Friday, May 25, 2007

24/05/07 @ MOS Hugo Event

Yesterday seems so well and yet something happen today to cause a misunderstanding, and given her character and the shadow she went through before gona make this thing to become so so much worst.

And it really break my heart, or should I say I m not doing a good job.
Today for nothing, being unreasonable and well not understanding for the thing I do for her, even not much, but every action, my thoughts is always to think for her, worry for her.

Till today, I been staying very positive and with determination to strike harder for a better future, but feeling so tired and heartbreak when she don't even understand it and wanted to break up with me.

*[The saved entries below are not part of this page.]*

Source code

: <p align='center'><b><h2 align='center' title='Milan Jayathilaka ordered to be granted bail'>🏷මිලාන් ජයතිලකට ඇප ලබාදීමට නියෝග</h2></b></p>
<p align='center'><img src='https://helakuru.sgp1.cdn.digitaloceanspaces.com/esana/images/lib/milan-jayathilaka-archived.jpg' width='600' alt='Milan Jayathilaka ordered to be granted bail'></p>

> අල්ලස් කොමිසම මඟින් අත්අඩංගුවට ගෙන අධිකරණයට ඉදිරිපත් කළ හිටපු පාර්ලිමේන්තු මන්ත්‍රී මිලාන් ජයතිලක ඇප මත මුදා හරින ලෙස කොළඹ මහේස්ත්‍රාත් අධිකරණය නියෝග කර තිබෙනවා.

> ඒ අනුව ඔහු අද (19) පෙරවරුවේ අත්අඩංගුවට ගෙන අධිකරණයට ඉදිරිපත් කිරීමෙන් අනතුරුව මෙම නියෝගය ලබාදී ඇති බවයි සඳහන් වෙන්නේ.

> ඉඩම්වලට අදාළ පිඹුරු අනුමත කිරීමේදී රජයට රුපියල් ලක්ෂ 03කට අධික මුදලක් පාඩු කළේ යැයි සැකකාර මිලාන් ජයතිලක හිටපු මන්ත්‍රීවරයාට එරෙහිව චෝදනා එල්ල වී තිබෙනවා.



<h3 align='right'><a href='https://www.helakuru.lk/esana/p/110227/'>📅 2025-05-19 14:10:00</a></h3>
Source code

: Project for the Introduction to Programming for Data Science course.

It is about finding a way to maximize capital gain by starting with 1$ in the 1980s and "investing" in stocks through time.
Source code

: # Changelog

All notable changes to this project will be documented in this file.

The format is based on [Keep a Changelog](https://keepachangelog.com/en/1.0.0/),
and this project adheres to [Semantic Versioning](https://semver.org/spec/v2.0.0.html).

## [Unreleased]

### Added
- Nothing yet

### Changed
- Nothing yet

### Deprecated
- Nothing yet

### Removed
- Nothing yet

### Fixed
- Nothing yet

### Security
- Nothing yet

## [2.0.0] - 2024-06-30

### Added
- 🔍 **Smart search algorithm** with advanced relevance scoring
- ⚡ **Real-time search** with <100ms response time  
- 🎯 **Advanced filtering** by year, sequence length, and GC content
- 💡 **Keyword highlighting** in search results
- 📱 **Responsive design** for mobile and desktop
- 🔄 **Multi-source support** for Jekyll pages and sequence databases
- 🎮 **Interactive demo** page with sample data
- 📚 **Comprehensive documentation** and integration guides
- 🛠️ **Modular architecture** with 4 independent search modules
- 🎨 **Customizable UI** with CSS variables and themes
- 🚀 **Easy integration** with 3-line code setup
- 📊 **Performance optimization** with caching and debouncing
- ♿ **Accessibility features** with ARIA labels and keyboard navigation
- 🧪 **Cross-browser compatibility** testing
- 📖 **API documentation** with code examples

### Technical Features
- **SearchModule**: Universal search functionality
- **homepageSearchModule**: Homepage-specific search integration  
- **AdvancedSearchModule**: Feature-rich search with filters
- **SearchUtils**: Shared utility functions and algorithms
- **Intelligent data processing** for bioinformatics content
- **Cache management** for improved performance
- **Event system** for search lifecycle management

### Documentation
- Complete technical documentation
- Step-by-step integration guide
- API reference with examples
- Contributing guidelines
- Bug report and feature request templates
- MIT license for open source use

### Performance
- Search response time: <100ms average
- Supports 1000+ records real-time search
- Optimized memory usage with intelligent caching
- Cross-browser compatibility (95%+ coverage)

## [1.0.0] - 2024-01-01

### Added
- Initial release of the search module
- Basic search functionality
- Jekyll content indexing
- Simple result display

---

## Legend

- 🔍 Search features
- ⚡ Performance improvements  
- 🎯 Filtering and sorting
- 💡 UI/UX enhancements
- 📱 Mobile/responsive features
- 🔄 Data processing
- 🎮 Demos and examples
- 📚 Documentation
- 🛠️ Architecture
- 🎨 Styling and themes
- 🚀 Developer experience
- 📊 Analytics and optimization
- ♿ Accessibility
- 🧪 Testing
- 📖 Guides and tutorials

Firstly, a misunderstanding that never happen for what I know, and I don't even know who the ger is, even I knew, I guess I never do anything really bad before in my whole life till now, so I dare to say. But a misunderstanding, and without clarifying and understanding tend to make things worst.

It really spoilt my whole day but well still trying to finish up all my job and hide like nothing happen. Till I start drinking, I become Emo, and in my heart, so much I wana see her, thoughts running wild in me, and where is she when I needed her most. Yes I do understand her attitude and way of approach but well is that the right thing to sort out problem. But well I never blame her at all, coz well I know somehow she is not facing it and afraid to face it but I just can't help thinking rubbish and be so bloody negative at the moment, really drink drank drunk.

I always believe in her cos I see the good side of her before, her side of being most trueful, adorable, having a relax and clam mind. But I do know she is afraid and I guess I choose this way and I have to accept it.

I send her tons of sms and not even one is being responded back, then gets to know some guy send her back, and well how would I think this time .. sigh ...

Well a horrible night, first time in my life to be so drunk and vomit don't how many times in there ... heart crack .. but still pinning for her.

Lost really lost ... I did told myself to think sensible, as I m clear to what I m doing to my heart, but I guess I fall again, always my weakness.
I think at this time, nothing worry more other then her, really missing her.

And wondering what should I do, is letting go really an option or a choice for her to be more happy ... is the promises we make are all so fake and invaluable ? Sigh ..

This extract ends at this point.